Во все процессы и явления общественной жизни, будь то литература, авиастроение или военные действия, Сталин вмешивался лично, не довольствуясь установками. Это же относится к террору, что подтверждает рассказ Михаила Кольцова, записанный его братом Борисом Ефимовым; время действия — 1938 год.
Кольцов как-то зашел в кабинет к редактору «Правды» Мехлису «и застал его за чтением толстой тетради». То были «показания» арестованного Таля.
— Прости, Миша, — сказал Мехлис, — не имею права, сам понимаешь, дать тебе почитать, но посмотри, если хочешь, его резолюцию.
Кольцов посмотрел. Красным карандашом было начертано: «Тт. Ежову и Мехлису. Прочесть совместно и арестовать всех упомянутых здесь мерзавцев. И. Cm.»10
Комментариев не требуется, если не считать нескольких слов о Мехлисе. Давний клеврет Сталина, он пользовался особым доверием и благорасположением вождя. Таких слуг хозяин в обиду не давал. Когда обсуждался состав ЦК, который предстояло избрать на 19-м съезде, 1952, некто выразил сомнение в целесообразности кандидатуры Мехлиса.
— Почему?
— Мехлис тяжело болен… (Он умер четыре месяца спустя.)
Ответом Сталина было:
— Ну так что?
Судить о гигантском масштабе репрессий я могу не только и даже не столько по собственным воспоминаниям той поры, как на основании последующего жизненного опыта. С кем ни познакомишься, о ком ни услышишь, выясняется, что он (она) либо сам сидел (и такие не редкость, хотя узники тех лет чаще не возвращались с «Архипелага»), либо жертвами оказались родители или близкие родственники.

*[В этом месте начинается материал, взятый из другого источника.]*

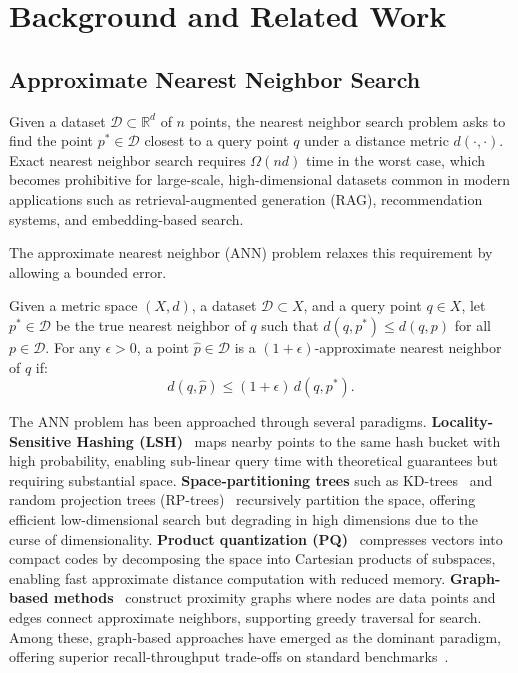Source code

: \section{Background and Related Work}
\label{sec:related}

\subsection{Approximate Nearest Neighbor Search}
\label{sec:ann}

Given a dataset $\mathcal{D} \subset \mathbb{R}^d$ of $n$ points, the nearest neighbor search problem asks to find the point $p^* \in \mathcal{D}$ closest to a query point $q$ under a distance metric $d(\cdot, \cdot)$.
Exact nearest neighbor search requires $\Omega(nd)$ time in the worst case, which becomes prohibitive for large-scale, high-dimensional datasets common in modern applications such as retrieval-augmented generation (RAG), recommendation systems, and embedding-based search.

The approximate nearest neighbor (ANN) problem relaxes this requirement by allowing a bounded error.

\begin{definition}
\label{def:epsilon-ann}
Given a metric space $(X, d)$, a dataset $\mathcal{D} \subset X$, and a query point $q \in X$, let $p^* \in \mathcal{D}$ be the true nearest neighbor of $q$ such that $d(q, p^*) \le d(q, p)$ for all $p \in \mathcal{D}$. For any $\epsilon > 0$, a point $\hat{p} \in \mathcal{D}$ is a $(1+\epsilon)$-approximate nearest neighbor of $q$ if:
\begin{equation}
d(q, \hat{p}) \le (1 + \epsilon) \, d(q, p^*).
\end{equation}
\end{definition}

The ANN problem has been approached through several paradigms.
\textbf{Locality-Sensitive Hashing (LSH)}~\cite{indyk1998,datar2004} maps nearby points to the same hash bucket with high probability, enabling sub-linear query time with theoretical guarantees but requiring substantial space.
\textbf{Space-partitioning trees} such as KD-trees~\cite{bentley1975} and random projection trees (RP-trees)~\cite{dasgupta2008} recursively partition the space, offering efficient low-dimensional search but degrading in high dimensions due to the curse of dimensionality.
\textbf{Product quantization (PQ)}~\cite{jegou2011pq} compresses vectors into compact codes by decomposing the space into Cartesian products of subspaces, enabling fast approximate distance computation with reduced memory.
\textbf{Graph-based methods}~\cite{malkov2020,dong2011} construct proximity graphs where nodes are data points and edges connect approximate neighbors, supporting greedy traversal for search.
Among these, graph-based approaches have emerged as the dominant paradigm, offering superior recall-throughput trade-offs on standard benchmarks~\cite{annbenchmarks}.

У меня создалось твердое впечатление, что если зал любых размеров заполнить случайно выбранными людьми моего поколения, то по крайней мере половина из них окажется затронутой репрессиями.
Юрий Трифонов познакомился с ночной практикой эн-каведистов в 1937 году, когда увели его отца, старого коммуниста, революционера и военного деятеля. Для глубокой натуры будущего писателя, хотя и двенадцати лет отроду, такое крушение бытия — это перелом, внутренний переворот уже на всю жизнь. Атмосфера, события, последствия сталинской чумы не оставляли памяти и воображения писателя до конца его дней и не сходили со страниц его творений.
Очередь С.Б. Жуковского еще не наступила. Снова из показаний.
«Примерно в середине 1937 года без моего ведома и неожиданно для меня появился приказ Ежова о моем назначении заместителем начальника Контрразведывательного отдела НКВД СССР (КРО, 3-й отдел ГУГБ. — В.Ж.). Я в этот же день категорически заявил Ежову о своем отказе, сказав, что буду настаивать на нем до конца. Ежов согласился на отмену приказа и в должности… я пробыл всего несколько дней, даже не ознакомившись с оперативными делами отдела».